Please quote exactly the lines below from the line containing "If $d = 1$ then" to the line containing "of the function", both lines included, and nothing else.

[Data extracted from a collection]
Segment Open

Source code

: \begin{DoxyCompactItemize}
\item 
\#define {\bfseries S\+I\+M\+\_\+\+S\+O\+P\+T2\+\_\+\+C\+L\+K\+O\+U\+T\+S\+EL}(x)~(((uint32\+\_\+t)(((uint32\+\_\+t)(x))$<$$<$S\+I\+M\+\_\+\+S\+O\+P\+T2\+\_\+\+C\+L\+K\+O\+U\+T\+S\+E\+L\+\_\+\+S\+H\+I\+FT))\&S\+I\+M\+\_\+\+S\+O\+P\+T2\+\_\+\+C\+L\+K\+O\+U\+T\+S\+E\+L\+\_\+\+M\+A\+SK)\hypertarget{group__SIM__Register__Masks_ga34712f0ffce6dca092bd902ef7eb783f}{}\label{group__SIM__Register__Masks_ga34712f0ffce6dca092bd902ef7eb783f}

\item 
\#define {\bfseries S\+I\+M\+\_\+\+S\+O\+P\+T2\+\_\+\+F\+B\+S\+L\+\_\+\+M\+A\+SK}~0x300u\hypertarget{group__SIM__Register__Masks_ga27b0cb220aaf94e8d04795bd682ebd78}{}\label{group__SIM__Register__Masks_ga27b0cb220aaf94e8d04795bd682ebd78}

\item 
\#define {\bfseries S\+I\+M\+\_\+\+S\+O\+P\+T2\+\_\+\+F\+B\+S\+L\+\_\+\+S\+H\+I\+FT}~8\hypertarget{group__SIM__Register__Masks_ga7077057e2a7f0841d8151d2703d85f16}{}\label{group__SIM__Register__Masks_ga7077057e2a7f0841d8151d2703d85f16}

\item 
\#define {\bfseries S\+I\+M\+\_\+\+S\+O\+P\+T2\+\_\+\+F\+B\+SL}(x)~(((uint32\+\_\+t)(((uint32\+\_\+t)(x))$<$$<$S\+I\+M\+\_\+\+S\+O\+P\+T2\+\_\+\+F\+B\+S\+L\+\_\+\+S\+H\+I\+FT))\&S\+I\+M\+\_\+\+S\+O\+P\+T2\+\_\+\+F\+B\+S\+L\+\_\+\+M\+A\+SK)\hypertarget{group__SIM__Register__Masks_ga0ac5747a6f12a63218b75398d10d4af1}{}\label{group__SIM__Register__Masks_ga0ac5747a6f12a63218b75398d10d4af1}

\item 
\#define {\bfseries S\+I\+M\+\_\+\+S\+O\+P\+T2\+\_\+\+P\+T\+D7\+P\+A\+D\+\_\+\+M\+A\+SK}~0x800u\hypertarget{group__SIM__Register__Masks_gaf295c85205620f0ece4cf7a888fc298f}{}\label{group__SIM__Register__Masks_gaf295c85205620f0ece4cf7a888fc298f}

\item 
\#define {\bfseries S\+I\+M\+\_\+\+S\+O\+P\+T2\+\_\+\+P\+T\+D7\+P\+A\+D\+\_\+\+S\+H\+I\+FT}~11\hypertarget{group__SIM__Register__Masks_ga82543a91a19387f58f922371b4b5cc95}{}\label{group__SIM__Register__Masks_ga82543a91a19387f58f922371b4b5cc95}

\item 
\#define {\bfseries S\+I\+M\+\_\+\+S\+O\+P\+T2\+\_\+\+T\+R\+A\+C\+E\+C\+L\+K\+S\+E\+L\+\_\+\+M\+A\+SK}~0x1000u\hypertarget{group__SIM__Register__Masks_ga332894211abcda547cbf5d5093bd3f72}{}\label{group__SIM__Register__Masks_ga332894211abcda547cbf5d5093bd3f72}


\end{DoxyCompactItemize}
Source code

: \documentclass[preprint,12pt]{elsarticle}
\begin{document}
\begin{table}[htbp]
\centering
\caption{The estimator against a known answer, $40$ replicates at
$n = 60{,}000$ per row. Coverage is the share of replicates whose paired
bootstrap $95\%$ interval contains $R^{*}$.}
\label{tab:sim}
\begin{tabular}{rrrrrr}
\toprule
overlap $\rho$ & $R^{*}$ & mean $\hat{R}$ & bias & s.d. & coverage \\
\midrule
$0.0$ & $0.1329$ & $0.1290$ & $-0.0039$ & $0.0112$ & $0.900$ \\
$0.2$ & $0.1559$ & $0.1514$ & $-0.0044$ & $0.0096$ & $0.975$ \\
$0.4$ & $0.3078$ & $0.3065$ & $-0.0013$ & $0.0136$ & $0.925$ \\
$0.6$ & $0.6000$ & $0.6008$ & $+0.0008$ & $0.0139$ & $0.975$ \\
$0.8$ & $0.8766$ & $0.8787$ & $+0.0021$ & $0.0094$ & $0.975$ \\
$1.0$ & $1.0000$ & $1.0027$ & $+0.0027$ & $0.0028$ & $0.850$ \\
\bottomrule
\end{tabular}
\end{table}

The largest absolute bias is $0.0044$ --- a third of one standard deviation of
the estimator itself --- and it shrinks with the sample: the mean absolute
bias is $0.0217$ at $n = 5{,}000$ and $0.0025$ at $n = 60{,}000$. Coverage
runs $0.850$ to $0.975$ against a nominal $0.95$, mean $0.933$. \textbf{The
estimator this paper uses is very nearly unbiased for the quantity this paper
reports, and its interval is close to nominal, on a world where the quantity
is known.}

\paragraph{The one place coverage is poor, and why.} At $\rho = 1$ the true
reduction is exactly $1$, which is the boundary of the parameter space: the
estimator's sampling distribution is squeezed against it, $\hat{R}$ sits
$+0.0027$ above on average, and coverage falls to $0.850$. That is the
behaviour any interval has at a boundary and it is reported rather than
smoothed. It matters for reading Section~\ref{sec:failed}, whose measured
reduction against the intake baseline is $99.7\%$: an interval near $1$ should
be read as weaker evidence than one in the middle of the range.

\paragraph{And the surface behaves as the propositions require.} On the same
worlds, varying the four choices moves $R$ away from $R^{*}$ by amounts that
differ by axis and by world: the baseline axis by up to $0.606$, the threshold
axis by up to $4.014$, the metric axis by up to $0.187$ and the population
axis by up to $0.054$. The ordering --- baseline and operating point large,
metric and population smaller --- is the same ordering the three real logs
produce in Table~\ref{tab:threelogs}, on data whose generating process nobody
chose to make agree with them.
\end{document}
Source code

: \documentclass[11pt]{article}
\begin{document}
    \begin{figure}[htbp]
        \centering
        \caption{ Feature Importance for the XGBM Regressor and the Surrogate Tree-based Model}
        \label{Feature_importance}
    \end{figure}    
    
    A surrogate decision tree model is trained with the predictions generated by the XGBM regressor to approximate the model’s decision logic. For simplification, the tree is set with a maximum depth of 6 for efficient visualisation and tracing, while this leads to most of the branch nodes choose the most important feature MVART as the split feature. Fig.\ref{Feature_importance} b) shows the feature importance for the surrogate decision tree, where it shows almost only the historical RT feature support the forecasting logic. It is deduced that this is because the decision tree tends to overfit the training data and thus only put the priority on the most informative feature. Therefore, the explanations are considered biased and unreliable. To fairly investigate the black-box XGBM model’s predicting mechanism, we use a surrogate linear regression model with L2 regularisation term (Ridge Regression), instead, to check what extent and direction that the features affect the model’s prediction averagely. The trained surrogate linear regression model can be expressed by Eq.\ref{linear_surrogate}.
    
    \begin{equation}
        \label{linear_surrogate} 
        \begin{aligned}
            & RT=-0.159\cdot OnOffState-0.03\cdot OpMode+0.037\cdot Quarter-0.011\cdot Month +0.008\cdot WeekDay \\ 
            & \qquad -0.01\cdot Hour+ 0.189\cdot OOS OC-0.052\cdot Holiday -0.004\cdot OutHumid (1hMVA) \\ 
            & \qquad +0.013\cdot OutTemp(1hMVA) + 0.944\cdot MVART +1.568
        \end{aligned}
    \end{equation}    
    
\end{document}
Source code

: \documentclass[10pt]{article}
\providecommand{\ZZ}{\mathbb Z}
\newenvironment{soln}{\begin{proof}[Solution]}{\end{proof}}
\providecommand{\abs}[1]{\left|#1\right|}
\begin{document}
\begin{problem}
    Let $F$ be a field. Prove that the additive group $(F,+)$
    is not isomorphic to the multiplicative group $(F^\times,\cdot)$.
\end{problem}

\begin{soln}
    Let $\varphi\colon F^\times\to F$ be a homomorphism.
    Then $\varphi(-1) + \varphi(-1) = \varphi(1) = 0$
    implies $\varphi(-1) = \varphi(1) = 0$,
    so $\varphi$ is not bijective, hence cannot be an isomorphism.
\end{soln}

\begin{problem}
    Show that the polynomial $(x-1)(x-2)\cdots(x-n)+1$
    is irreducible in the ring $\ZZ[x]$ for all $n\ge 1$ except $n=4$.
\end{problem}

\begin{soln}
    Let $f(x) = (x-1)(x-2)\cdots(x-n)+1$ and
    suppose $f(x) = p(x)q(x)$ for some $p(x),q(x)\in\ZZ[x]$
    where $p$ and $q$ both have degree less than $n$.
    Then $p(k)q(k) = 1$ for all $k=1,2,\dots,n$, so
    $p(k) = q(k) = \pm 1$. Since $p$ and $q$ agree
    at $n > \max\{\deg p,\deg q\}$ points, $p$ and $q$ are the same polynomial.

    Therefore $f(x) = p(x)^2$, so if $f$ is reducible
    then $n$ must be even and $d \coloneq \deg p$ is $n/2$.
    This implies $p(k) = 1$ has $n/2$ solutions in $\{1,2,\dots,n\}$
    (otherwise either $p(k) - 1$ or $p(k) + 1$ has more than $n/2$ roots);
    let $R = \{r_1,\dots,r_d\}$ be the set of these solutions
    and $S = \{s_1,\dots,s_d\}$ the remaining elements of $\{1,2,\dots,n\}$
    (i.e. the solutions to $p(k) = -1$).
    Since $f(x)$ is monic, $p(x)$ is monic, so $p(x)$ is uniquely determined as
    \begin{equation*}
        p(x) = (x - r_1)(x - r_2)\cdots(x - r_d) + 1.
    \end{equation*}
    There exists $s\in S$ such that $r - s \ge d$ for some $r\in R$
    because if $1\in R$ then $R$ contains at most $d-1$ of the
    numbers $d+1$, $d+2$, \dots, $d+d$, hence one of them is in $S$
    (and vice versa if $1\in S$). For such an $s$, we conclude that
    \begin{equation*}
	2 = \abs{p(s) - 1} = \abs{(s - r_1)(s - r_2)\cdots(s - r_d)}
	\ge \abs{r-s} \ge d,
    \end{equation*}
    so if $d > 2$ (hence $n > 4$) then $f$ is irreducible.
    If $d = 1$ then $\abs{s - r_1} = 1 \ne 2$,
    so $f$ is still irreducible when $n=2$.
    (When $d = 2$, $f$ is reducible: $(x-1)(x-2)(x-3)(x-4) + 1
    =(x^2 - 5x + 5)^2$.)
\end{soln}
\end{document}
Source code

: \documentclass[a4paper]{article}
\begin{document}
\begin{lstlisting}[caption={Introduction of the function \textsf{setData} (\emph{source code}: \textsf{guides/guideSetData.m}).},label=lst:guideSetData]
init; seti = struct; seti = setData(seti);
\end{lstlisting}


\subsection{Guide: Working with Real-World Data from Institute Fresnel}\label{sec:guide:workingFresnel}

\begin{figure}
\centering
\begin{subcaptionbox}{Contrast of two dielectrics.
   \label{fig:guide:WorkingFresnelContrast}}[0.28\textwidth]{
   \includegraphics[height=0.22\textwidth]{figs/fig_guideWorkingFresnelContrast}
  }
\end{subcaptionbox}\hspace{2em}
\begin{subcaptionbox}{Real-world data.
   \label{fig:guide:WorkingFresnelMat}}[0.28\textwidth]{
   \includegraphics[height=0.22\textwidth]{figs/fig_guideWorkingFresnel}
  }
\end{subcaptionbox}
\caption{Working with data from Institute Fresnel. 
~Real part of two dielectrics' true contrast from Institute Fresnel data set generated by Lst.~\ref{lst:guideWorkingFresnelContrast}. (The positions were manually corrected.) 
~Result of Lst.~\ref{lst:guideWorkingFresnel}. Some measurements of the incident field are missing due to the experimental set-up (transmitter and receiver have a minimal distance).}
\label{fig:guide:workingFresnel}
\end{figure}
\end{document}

Segment Closed

**Task result:**
    If $d = 1$ then $\abs{s - r_1} = 1 \ne 2$,
    so $f$ is still irreducible when $n=2$.
    (When $d = 2$, $f$ is reducible: $(x-1)(x-2)(x-3)(x-4) + 1
    =(x^2 - 5x + 5)^2$.)
\end{soln}
\end{document}
Source code

: \documentclass[a4paper]{article}
\begin{document}
\begin{lstlisting}[caption={Introduction of the function \textsf{setData} (\emph{source code}: \textsf{guides/guideSetData.m}).},label=lst:guideSetData]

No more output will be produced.